No processo em análise, a empresa cujas cotas sociais foram penhoradas argumentou que a medida era demasiadamente onerosa e violava o direito da sociedade em dispor da recuperação judicial para se reerguer. Porém, o Superior Tribunal de Justiça discordou deste argumento, por entender que a onerosidade da execução deve ser analisada pela ótica do devedor principal, ou seja, o sócio que adquiriu a dívida própria. E se inexistirem quaisquer bens deste sócio capazes de satisfazer a dívida, a sociedade responderá, independentemente de sua situação econômica.
O Ministro Relator também argumentou que a dívida particular do sócio não deve ser submetida ao plano de recuperação judicial da sociedade em recuperação, eis que a dívida não está constituída perante tal sociedade e sim em face de um dos seus sócios. Então, o plano de recuperação somente é aplicável a dívidas constituídas pela própria empresa.
Ademais, apontou-se que as cotas sociais somente não responderão pela dívida particular de sócio caso alguma proibição legal assim disponha, e que não existe vedação legal para a penhora de cotas de empresas em recuperação judicial. Portanto, quanto à hipótese de sociedade em recuperação judicial, o magistrado ressalvou que poderia haver restrição à liquidação das cotas penhoradas, mas não à penhora em si.

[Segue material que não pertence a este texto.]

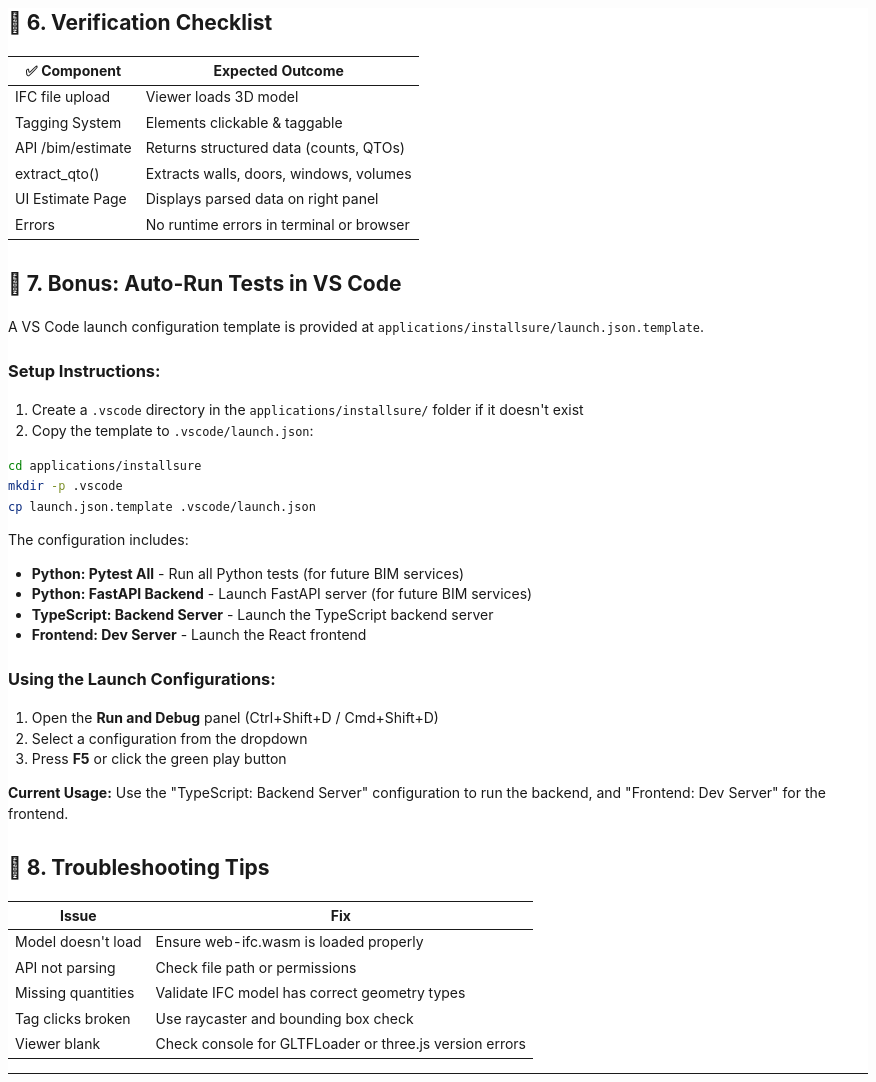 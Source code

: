 ## 🎯 6. Verification Checklist

| ✅ Component | Expected Outcome |
|-------------|------------------|
| IFC file upload | Viewer loads 3D model |
| Tagging System | Elements clickable & taggable |
| API /bim/estimate | Returns structured data (counts, QTOs) |
| extract_qto() | Extracts walls, doors, windows, volumes |
| UI Estimate Page | Displays parsed data on right panel |
| Errors | No runtime errors in terminal or browser |

## 🚀 7. Bonus: Auto-Run Tests in VS Code

A VS Code launch configuration template is provided at `applications/installsure/launch.json.template`.

### Setup Instructions:

1. Create a `.vscode` directory in the `applications/installsure/` folder if it doesn't exist
2. Copy the template to `.vscode/launch.json`:

```bash
cd applications/installsure
mkdir -p .vscode
cp launch.json.template .vscode/launch.json
```

The configuration includes:

- **Python: Pytest All** - Run all Python tests (for future BIM services)
- **Python: FastAPI Backend** - Launch FastAPI server (for future BIM services)
- **TypeScript: Backend Server** - Launch the TypeScript backend server
- **Frontend: Dev Server** - Launch the React frontend

### Using the Launch Configurations:

1. Open the **Run and Debug** panel (Ctrl+Shift+D / Cmd+Shift+D)
2. Select a configuration from the dropdown
3. Press **F5** or click the green play button

**Current Usage:** Use the "TypeScript: Backend Server" configuration to run the backend, and "Frontend: Dev Server" for the frontend.

## 📘 8. Troubleshooting Tips

| Issue | Fix |
|-------|-----|
| Model doesn't load | Ensure web-ifc.wasm is loaded properly |
| API not parsing | Check file path or permissions |
| Missing quantities | Validate IFC model has correct geometry types |
| Tag clicks broken | Use raycaster and bounding box check |
| Viewer blank | Check console for GLTFLoader or three.js version errors |

--- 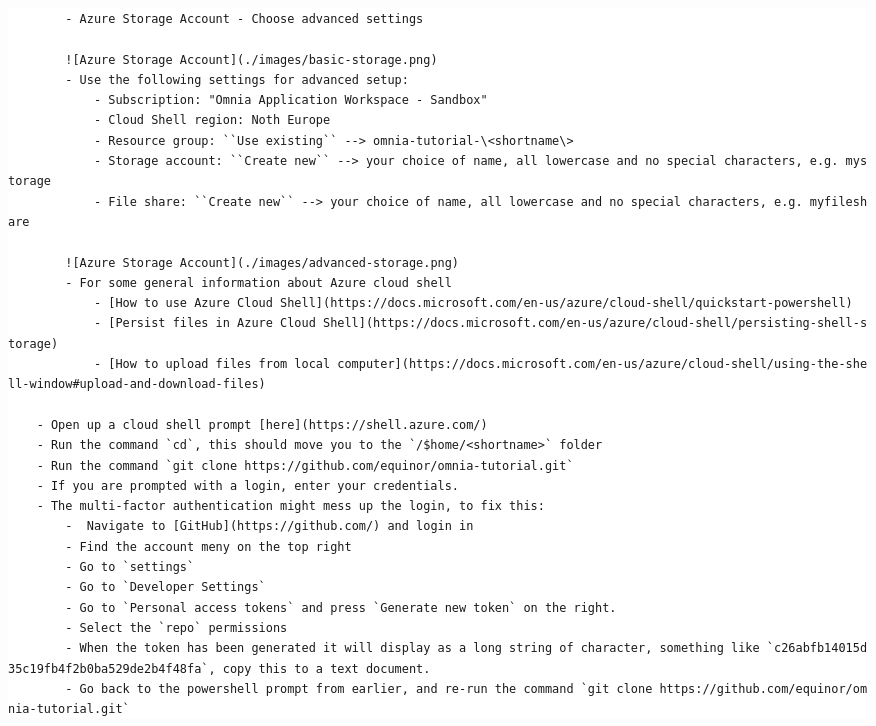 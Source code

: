             - Azure Storage Account - Choose advanced settings

            ![Azure Storage Account](./images/basic-storage.png)
            - Use the following settings for advanced setup:
                - Subscription: "Omnia Application Workspace - Sandbox"
                - Cloud Shell region: Noth Europe
                - Resource group: ``Use existing`` --> omnia-tutorial-\<shortname\>
                - Storage account: ``Create new`` --> your choice of name, all lowercase and no special characters, e.g. mystorage
                - File share: ``Create new`` --> your choice of name, all lowercase and no special characters, e.g. myfileshare

            ![Azure Storage Account](./images/advanced-storage.png)
            - For some general information about Azure cloud shell
                - [How to use Azure Cloud Shell](https://docs.microsoft.com/en-us/azure/cloud-shell/quickstart-powershell)
                - [Persist files in Azure Cloud Shell](https://docs.microsoft.com/en-us/azure/cloud-shell/persisting-shell-storage)
                - [How to upload files from local computer](https://docs.microsoft.com/en-us/azure/cloud-shell/using-the-shell-window#upload-and-download-files)

        - Open up a cloud shell prompt [here](https://shell.azure.com/)
        - Run the command `cd`, this should move you to the `/$home/<shortname>` folder
        - Run the command `git clone https://github.com/equinor/omnia-tutorial.git`
        - If you are prompted with a login, enter your credentials.
        - The multi-factor authentication might mess up the login, to fix this:
            -  Navigate to [GitHub](https://github.com/) and login in
            - Find the account meny on the top right
            - Go to `settings`
            - Go to `Developer Settings`
            - Go to `Personal access tokens` and press `Generate new token` on the right.
            - Select the `repo` permissions
            - When the token has been generated it will display as a long string of character, something like `c26abfb14015d35c19fb4f2b0ba529de2b4f48fa`, copy this to a text document.
            - Go back to the powershell prompt from earlier, and re-run the command `git clone https://github.com/equinor/omnia-tutorial.git`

Por fim, a Terceira Turma concluiu que o pagamento do valor relativo às cotas sociais para satisfação da dívida particular do sócio pode ter prazo alongado nas hipóteses em que houver risco à estabilidade da sociedade. Assim, a depender da fase em que a recuperação judicial estiver, o juízo pode ampliar o prazo para o pagamento, aguardando o seu encerramento.
Divergiram da relatoria os Ministros Marco Aurélio Bellizze e Paulo de Tarso Sanseverino.
É importante lembrar que as cotas societárias estão ao final de uma lista de patrimônios a serem penhorados. Essa lista deve ser seguida na ordem em que disposta no Art. 835 do Código de Processo Civil. Assim, somente serão afetadas as cotas sociais do sócio se este não dispuser de patrimônio próprio suficiente para satisfazer a sua dívida particular.